In holding that the statute was not overbroad, the court determined that Genovese’s alleged conduct, namely, distributing the source code “with intent to convert a trade secret…to the economic benefit of anyone other than the owner thereof” was not protected speech under the First Amendment.

On the question of whether the statute was unconstitutionally vague, the court concluded that the term “trade secret” was defined with “sufficient definiteness” so that an ordinary person in Genovese’s position would understand that trafficking in the Windows source code was prohibited by law. Genovese’s own conduct demonstrated that he knew the source code derived value from not being generally known (namely, by referring to it as “jacked” and by charging a fee for access to it.) Furthermore, the court found that one could infer Genovese knew the code was proprietary and that protective measures taken by Microsoft had been circumvented. Thus, Genovese could “reasonably understand” that his conduct was proscribed by the Act.

U.S. v. Genovese, 2005 WL 1439860 (S.D.N.Y., June 21, 2005).

UPDATE: Genovese pleads guilty. [More here.]

Probation for Maryland man charged with “spamming by proxy”

(Thanks to Inter Alia for alerting me to this story.)

The Baltimore Sun has reported that a Maryland man has pleaded guilty to misusing electronic mail, a misdemeanor in Maryland. The judge sentenced the man to probation for signing up his former supervisor to receive e-mail from other sources without her permission or knowledge. In addition to probation, the court ordered the defendant to perform 100 hours of community service by educating children about the appropriate use of the Internet.

What does it mean to “possess” an image file?

In a case of first impression under Virginia law, the Virginia Court of Appeals has applied “familiar principles of constructive possession of contraband” to define “possession” in the context of computer files.

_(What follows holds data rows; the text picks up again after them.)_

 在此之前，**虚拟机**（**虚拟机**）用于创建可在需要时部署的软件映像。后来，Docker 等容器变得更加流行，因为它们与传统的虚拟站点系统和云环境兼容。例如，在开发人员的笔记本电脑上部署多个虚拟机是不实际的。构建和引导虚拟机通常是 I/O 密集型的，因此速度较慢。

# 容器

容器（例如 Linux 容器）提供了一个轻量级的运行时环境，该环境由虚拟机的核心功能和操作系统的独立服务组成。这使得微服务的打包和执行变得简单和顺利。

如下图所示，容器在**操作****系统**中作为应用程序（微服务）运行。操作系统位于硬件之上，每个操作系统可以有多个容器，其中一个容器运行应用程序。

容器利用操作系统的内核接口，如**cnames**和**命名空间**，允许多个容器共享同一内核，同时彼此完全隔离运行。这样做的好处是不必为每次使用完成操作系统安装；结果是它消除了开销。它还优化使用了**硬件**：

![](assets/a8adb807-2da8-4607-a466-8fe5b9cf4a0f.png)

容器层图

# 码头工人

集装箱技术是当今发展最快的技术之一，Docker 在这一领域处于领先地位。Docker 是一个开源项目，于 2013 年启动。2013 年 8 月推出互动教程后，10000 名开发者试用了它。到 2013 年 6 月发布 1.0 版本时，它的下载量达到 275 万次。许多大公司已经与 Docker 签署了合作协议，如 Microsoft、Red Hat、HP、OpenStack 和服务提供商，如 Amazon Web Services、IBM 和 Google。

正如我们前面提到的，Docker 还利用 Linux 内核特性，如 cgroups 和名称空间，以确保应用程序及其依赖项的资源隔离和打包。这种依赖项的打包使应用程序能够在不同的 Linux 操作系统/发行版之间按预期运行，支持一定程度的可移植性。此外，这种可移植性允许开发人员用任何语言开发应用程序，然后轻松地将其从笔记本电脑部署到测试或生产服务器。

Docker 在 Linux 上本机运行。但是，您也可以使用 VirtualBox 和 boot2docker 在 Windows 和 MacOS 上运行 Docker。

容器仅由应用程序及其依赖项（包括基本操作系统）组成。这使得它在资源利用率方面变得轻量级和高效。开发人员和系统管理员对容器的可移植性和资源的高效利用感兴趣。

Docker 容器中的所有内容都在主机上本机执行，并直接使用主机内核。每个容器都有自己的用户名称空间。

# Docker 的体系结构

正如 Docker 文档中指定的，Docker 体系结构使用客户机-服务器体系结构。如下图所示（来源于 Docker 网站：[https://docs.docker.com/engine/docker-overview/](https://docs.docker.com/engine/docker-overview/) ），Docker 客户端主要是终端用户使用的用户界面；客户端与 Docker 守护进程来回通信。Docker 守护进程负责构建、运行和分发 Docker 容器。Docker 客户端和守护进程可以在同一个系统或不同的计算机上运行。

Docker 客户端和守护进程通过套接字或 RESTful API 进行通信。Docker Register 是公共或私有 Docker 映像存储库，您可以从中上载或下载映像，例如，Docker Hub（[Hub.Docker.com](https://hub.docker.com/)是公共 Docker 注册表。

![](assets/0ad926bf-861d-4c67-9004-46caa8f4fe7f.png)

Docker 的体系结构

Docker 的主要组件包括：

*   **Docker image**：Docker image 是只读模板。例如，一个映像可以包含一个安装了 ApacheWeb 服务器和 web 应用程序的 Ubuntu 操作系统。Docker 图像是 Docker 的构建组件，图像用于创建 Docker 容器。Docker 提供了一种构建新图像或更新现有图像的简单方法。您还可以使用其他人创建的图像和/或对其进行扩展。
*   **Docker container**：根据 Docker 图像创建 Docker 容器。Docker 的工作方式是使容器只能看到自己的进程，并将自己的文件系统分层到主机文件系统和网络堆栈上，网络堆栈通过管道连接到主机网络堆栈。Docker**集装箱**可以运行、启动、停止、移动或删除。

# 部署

In the case of Kromer v. Commonwealth, the appellant challenged the sufficiency of the evidence put forward to convict him of unlawful possession of child pornography. Specifically, the appellant argued that the Commonwealth failed to prove that he knowingly possessed the illegal images contained on the hard drive of his computer. The Court of Appeals rejected the appellant’s arguments and affirmed the conviction.

The appellant had contended that the images were “hidden” on his computer, and that someone else could have downloaded them from the Internet. However, the court tipped its hat to the federal case of U.S. v. Tucker, 305 F.3d 1193 (10th Cir. 2002) to conclude that whether the appellant or someone else sought after the images was not relevant to the analysis. Instead, the relevant inquiry was whether the appellant knowingly possessed the images after they were downloaded.

In holding that there was sufficient evidence to show that the appellant had knowingly possessed the images, the court applied a “constructive possession of contraband” analysis. Under the “totality of the circumstances,” the trial court was correct in determining that the appellant knowingly possessed the illegal images.

To support a conviction based on constructive possession under Virginia law, the Commonwealth had to show (1) that the appellant was aware of the presence and character of the illegal images and (2) that the illegal images were subject to his dominion and control.

The appellant had stored the images in a KaZaA directory which was linked to a desktop shortcut. This provided sufficient evidence to show he was aware of the presence of the files. Furthermore, the descriptive file names would have put him on notice of the character of the images. Regarding the question of whether the appellant had control of the images, the court observed that the appellant had disallowed sharing of the contents of the KaZaA folder in which the images had been stored. Moreover, the copy of Windows XP on the computer was registered in the appellant’s name, and he had provided consent for the F.B.I. to search his residence and computer.

Kromer v. Commonwealth, — S.E.2d —, 2005 WL 1388056 (Va.App., June 14, 2005).